→ What you need to do
All lines from the one with "- **src/pages:** Páginas da aplicação." to the end of the listing below are to be transcribed exactly; both end lines are included, and no other lines are.

---------- Stored data

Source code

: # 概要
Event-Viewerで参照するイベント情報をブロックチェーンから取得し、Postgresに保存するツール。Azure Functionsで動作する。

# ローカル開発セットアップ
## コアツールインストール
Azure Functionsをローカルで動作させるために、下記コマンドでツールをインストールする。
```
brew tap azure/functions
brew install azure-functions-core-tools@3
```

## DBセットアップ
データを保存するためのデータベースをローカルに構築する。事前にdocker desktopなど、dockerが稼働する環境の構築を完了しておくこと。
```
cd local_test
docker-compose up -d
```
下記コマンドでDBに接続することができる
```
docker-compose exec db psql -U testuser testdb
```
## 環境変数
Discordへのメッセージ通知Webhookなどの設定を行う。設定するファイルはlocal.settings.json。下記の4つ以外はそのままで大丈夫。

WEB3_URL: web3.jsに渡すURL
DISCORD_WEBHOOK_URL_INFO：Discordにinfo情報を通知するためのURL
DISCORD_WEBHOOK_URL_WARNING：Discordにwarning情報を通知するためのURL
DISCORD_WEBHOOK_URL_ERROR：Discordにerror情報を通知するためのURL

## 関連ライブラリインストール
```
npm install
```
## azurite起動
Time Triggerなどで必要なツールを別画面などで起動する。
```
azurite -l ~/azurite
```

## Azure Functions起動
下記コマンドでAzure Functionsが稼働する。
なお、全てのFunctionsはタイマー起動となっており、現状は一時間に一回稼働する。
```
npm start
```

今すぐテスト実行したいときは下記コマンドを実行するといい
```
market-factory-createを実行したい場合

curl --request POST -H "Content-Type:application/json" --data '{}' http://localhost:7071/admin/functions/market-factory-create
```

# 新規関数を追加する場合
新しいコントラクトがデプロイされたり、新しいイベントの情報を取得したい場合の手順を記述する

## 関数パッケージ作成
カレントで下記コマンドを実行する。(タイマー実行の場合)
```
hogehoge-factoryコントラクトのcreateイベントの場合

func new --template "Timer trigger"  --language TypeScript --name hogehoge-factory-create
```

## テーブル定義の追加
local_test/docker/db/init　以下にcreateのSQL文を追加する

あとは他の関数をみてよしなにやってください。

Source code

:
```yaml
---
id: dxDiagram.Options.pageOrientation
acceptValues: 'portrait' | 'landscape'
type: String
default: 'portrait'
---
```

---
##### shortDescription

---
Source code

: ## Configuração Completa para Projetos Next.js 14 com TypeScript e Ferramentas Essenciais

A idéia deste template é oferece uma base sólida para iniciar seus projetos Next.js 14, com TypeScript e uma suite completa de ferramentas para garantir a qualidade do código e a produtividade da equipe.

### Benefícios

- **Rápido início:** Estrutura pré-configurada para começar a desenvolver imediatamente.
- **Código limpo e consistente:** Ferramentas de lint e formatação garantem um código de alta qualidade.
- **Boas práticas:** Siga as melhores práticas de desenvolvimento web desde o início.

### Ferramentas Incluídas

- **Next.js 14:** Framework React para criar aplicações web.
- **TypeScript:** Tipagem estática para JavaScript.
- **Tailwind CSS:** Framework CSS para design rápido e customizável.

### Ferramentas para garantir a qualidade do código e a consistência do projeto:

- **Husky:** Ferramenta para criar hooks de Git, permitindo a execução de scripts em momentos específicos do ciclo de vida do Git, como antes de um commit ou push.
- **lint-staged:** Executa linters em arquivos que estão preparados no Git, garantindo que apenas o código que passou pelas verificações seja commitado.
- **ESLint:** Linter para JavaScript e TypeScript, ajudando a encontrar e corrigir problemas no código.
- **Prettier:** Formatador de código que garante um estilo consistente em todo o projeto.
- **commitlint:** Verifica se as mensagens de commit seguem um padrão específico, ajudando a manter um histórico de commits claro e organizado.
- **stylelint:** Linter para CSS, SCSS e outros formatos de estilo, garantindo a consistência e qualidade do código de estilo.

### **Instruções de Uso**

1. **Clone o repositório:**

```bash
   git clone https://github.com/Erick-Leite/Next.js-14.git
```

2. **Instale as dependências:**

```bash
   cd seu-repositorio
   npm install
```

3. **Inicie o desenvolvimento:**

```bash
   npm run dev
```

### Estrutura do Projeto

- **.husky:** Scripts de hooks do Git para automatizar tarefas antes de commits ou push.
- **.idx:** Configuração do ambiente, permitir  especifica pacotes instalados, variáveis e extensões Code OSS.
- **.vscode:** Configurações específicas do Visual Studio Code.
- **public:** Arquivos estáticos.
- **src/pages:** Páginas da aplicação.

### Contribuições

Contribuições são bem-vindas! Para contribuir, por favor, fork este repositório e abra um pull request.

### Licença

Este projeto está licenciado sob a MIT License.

--------------------

→ Task answer
- **src/pages:** Páginas da aplicação.

### Contribuições

Contribuições são bem-vindas! Para contribuir, por favor, fork este repositório e abra um pull request.

### Licença

Este projeto está licenciado sob a MIT License.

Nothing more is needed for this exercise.